[Source texts of formatted documents]

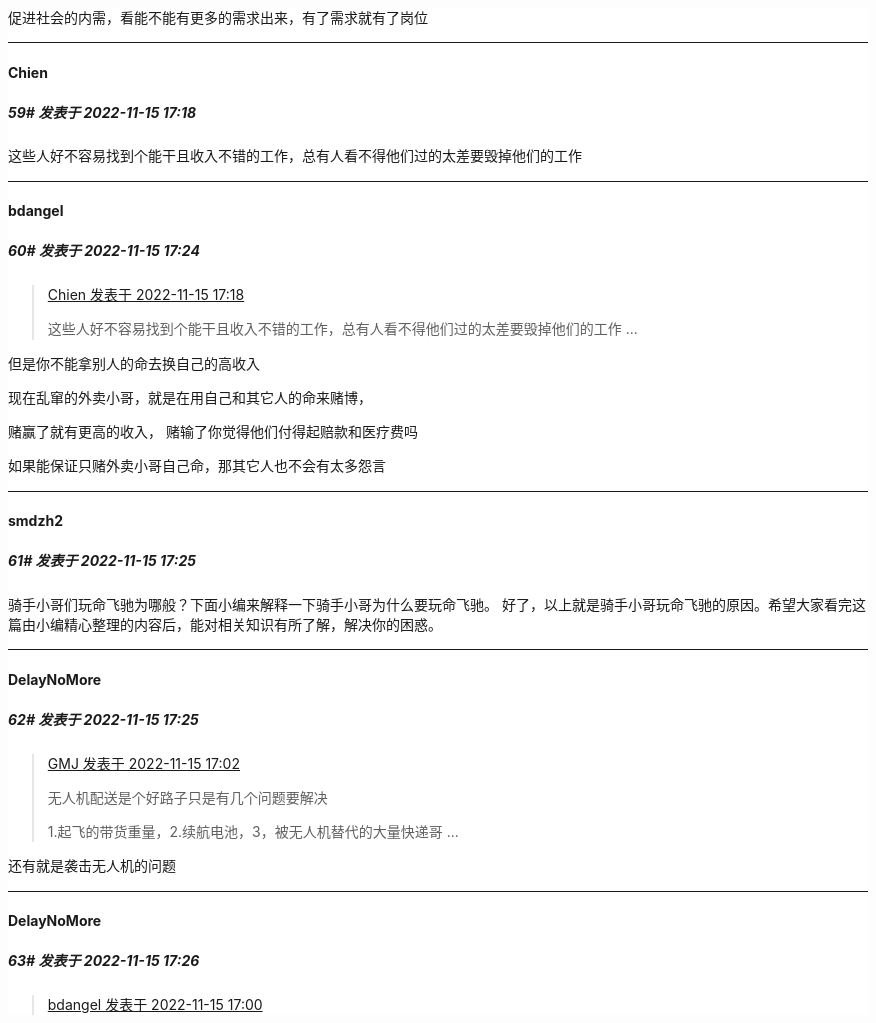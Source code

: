 促进社会的内需，看能不能有更多的需求出来，有了需求就有了岗位

*****

####  Chien  
##### 59#       发表于 2022-11-15 17:18

这些人好不容易找到个能干且收入不错的工作，总有人看不得他们过的太差要毁掉他们的工作

*****

####  bdangel  
##### 60#       发表于 2022-11-15 17:24

<blockquote><a href="httphttps://bbs.saraba1st.com/2b/forum.php?mod=redirect&amp;goto=findpost&amp;pid=58449527&amp;ptid=2105108" target="_blank">Chien 发表于 2022-11-15 17:18</a>

这些人好不容易找到个能干且收入不错的工作，总有人看不得他们过的太差要毁掉他们的工作 ...</blockquote>
但是你不能拿别人的命去换自己的高收入

现在乱窜的外卖小哥，就是在用自己和其它人的命来赌博，

赌赢了就有更高的收入， 赌输了你觉得他们付得起赔款和医疗费吗

如果能保证只赌外卖小哥自己命，那其它人也不会有太多怨言



*****

####  smdzh2  
##### 61#       发表于 2022-11-15 17:25

骑手小哥们玩命飞驰为哪般？下面小编来解释一下骑手小哥为什么要玩命飞驰。
好了，以上就是骑手小哥玩命飞驰的原因。希望大家看完这篇由小编精心整理的内容后，能对相关知识有所了解，解决你的困惑。

*****

####  DelayNoMore  
##### 62#       发表于 2022-11-15 17:25

<blockquote><a href="httphttps://bbs.saraba1st.com/2b/forum.php?mod=redirect&amp;goto=findpost&amp;pid=58449225&amp;ptid=2105108" target="_blank">GMJ 发表于 2022-11-15 17:02</a>

无人机配送是个好路子只是有几个问题要解决

1.起飞的带货重量，2.续航电池，3，被无人机替代的大量快递哥 ...</blockquote>
还有就是袭击无人机的问题

*****

####  DelayNoMore  
##### 63#       发表于 2022-11-15 17:26

<blockquote><a href="httphttps://bbs.saraba1st.com/2b/forum.php?mod=redirect&amp;goto=findpost&amp;pid=58449197&amp;ptid=2105108" target="_blank">bdangel 发表于 2022-11-15 17:00</a>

- What is expected: All of the data, minus its pictures, should be repeated exactly.

- Task output:
Source code

: 促进社会的内需，看能不能有更多的需求出来，有了需求就有了岗位

*****

####  Chien  
##### 59#       发表于 2022-11-15 17:18

这些人好不容易找到个能干且收入不错的工作，总有人看不得他们过的太差要毁掉他们的工作

*****

####  bdangel  
##### 60#       发表于 2022-11-15 17:24

<blockquote><a href="httphttps://bbs.saraba1st.com/2b/forum.php?mod=redirect&amp;goto=findpost&amp;pid=58449527&amp;ptid=2105108" target="_blank">Chien 发表于 2022-11-15 17:18</a>

这些人好不容易找到个能干且收入不错的工作，总有人看不得他们过的太差要毁掉他们的工作 ...</blockquote>
但是你不能拿别人的命去换自己的高收入

现在乱窜的外卖小哥，就是在用自己和其它人的命来赌博，

赌赢了就有更高的收入， 赌输了你觉得他们付得起赔款和医疗费吗

如果能保证只赌外卖小哥自己命，那其它人也不会有太多怨言



*****

####  smdzh2  
##### 61#       发表于 2022-11-15 17:25

骑手小哥们玩命飞驰为哪般？下面小编来解释一下骑手小哥为什么要玩命飞驰。
好了，以上就是骑手小哥玩命飞驰的原因。希望大家看完这篇由小编精心整理的内容后，能对相关知识有所了解，解决你的困惑。

*****

####  DelayNoMore  
##### 62#       发表于 2022-11-15 17:25

<blockquote><a href="httphttps://bbs.saraba1st.com/2b/forum.php?mod=redirect&amp;goto=findpost&amp;pid=58449225&amp;ptid=2105108" target="_blank">GMJ 发表于 2022-11-15 17:02</a>

无人机配送是个好路子只是有几个问题要解决

1.起飞的带货重量，2.续航电池，3，被无人机替代的大量快递哥 ...</blockquote>
还有就是袭击无人机的问题

*****

####  DelayNoMore  
##### 63#       发表于 2022-11-15 17:26

<blockquote><a href="httphttps://bbs.saraba1st.com/2b/forum.php?mod=redirect&amp;goto=findpost&amp;pid=58449197&amp;ptid=2105108" target="_blank">bdangel 发表于 2022-11-15 17:00</a>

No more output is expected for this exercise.